[Opening RECORDS TO PROCESS section]

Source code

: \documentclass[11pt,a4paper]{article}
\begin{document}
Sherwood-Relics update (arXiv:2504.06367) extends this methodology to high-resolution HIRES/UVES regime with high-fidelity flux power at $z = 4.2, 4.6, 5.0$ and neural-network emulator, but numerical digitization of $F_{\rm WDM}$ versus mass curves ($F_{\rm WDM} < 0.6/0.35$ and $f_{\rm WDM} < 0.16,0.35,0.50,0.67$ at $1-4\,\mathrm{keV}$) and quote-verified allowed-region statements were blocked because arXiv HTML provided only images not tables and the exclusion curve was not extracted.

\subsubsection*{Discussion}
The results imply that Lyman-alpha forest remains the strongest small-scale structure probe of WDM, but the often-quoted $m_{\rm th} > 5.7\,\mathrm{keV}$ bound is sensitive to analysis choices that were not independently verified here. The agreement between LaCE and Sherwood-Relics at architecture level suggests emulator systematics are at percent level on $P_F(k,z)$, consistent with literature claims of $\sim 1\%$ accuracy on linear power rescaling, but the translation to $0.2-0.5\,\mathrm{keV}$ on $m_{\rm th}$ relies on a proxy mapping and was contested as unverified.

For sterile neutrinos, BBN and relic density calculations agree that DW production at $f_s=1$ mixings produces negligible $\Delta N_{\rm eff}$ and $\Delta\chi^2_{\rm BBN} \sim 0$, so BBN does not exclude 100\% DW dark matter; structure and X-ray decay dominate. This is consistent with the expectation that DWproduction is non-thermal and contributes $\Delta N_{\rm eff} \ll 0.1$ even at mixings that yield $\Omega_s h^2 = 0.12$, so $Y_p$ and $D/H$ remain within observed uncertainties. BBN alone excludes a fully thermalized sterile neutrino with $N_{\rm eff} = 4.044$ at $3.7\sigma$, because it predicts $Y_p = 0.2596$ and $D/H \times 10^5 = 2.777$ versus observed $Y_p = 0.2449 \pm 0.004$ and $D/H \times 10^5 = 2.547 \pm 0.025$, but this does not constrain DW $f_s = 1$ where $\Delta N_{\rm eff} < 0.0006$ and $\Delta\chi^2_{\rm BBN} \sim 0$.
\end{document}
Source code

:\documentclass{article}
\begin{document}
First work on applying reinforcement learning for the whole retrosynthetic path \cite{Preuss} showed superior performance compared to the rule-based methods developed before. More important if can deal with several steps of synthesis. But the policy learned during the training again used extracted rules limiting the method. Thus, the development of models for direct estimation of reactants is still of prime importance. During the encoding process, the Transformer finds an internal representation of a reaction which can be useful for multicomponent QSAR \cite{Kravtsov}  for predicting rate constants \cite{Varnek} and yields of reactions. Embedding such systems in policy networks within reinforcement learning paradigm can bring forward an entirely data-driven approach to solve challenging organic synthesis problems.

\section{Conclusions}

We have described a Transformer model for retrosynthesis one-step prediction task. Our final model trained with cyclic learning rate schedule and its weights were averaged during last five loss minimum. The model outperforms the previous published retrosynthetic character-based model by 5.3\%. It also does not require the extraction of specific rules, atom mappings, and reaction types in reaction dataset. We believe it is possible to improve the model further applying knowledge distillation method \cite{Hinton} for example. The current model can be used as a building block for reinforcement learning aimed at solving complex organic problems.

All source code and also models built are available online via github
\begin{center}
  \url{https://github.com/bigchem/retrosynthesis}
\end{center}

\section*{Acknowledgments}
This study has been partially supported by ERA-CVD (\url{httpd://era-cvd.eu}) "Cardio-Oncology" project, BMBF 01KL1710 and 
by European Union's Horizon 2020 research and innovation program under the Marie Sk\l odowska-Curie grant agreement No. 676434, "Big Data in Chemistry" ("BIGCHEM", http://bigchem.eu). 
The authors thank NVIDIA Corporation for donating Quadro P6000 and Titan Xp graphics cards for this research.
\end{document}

[Closing RECORDS TO PROCESS section]

### PROBLEM STATEMENT:
The reply should restate the records above in full, character for character.

### SOLUTION FOR THIS TASK:
Source code

: \documentclass[11pt,a4paper]{article}
\begin{document}
Sherwood-Relics update (arXiv:2504.06367) extends this methodology to high-resolution HIRES/UVES regime with high-fidelity flux power at $z = 4.2, 4.6, 5.0$ and neural-network emulator, but numerical digitization of $F_{\rm WDM}$ versus mass curves ($F_{\rm WDM} < 0.6/0.35$ and $f_{\rm WDM} < 0.16,0.35,0.50,0.67$ at $1-4\,\mathrm{keV}$) and quote-verified allowed-region statements were blocked because arXiv HTML provided only images not tables and the exclusion curve was not extracted.

\subsubsection*{Discussion}
The results imply that Lyman-alpha forest remains the strongest small-scale structure probe of WDM, but the often-quoted $m_{\rm th} > 5.7\,\mathrm{keV}$ bound is sensitive to analysis choices that were not independently verified here. The agreement between LaCE and Sherwood-Relics at architecture level suggests emulator systematics are at percent level on $P_F(k,z)$, consistent with literature claims of $\sim 1\%$ accuracy on linear power rescaling, but the translation to $0.2-0.5\,\mathrm{keV}$ on $m_{\rm th}$ relies on a proxy mapping and was contested as unverified.

For sterile neutrinos, BBN and relic density calculations agree that DW production at $f_s=1$ mixings produces negligible $\Delta N_{\rm eff}$ and $\Delta\chi^2_{\rm BBN} \sim 0$, so BBN does not exclude 100\% DW dark matter; structure and X-ray decay dominate. This is consistent with the expectation that DWproduction is non-thermal and contributes $\Delta N_{\rm eff} \ll 0.1$ even at mixings that yield $\Omega_s h^2 = 0.12$, so $Y_p$ and $D/H$ remain within observed uncertainties. BBN alone excludes a fully thermalized sterile neutrino with $N_{\rm eff} = 4.044$ at $3.7\sigma$, because it predicts $Y_p = 0.2596$ and $D/H \times 10^5 = 2.777$ versus observed $Y_p = 0.2449 \pm 0.004$ and $D/H \times 10^5 = 2.547 \pm 0.025$, but this does not constrain DW $f_s = 1$ where $\Delta N_{\rm eff} < 0.0006$ and $\Delta\chi^2_{\rm BBN} \sim 0$.
\end{document}
Source code

:\documentclass{article}
\begin{document}
First work on applying reinforcement learning for the whole retrosynthetic path \cite{Preuss} showed superior performance compared to the rule-based methods developed before. More important if can deal with several steps of synthesis. But the policy learned during the training again used extracted rules limiting the method. Thus, the development of models for direct estimation of reactants is still of prime importance. During the encoding process, the Transformer finds an internal representation of a reaction which can be useful for multicomponent QSAR \cite{Kravtsov}  for predicting rate constants \cite{Varnek} and yields of reactions. Embedding such systems in policy networks within reinforcement learning paradigm can bring forward an entirely data-driven approach to solve challenging organic synthesis problems.

\section{Conclusions}

We have described a Transformer model for retrosynthesis one-step prediction task. Our final model trained with cyclic learning rate schedule and its weights were averaged during last five loss minimum. The model outperforms the previous published retrosynthetic character-based model by 5.3\%. It also does not require the extraction of specific rules, atom mappings, and reaction types in reaction dataset. We believe it is possible to improve the model further applying knowledge distillation method \cite{Hinton} for example. The current model can be used as a building block for reinforcement learning aimed at solving complex organic problems.

All source code and also models built are available online via github
\begin{center}
  \url{https://github.com/bigchem/retrosynthesis}
\end{center}

\section*{Acknowledgments}
This study has been partially supported by ERA-CVD (\url{httpd://era-cvd.eu}) "Cardio-Oncology" project, BMBF 01KL1710 and 
by European Union's Horizon 2020 research and innovation program under the Marie Sk\l odowska-Curie grant agreement No. 676434, "Big Data in Chemistry" ("BIGCHEM", http://bigchem.eu). 
The authors thank NVIDIA Corporation for donating Quadro P6000 and Titan Xp graphics cards for this research.
\end{document}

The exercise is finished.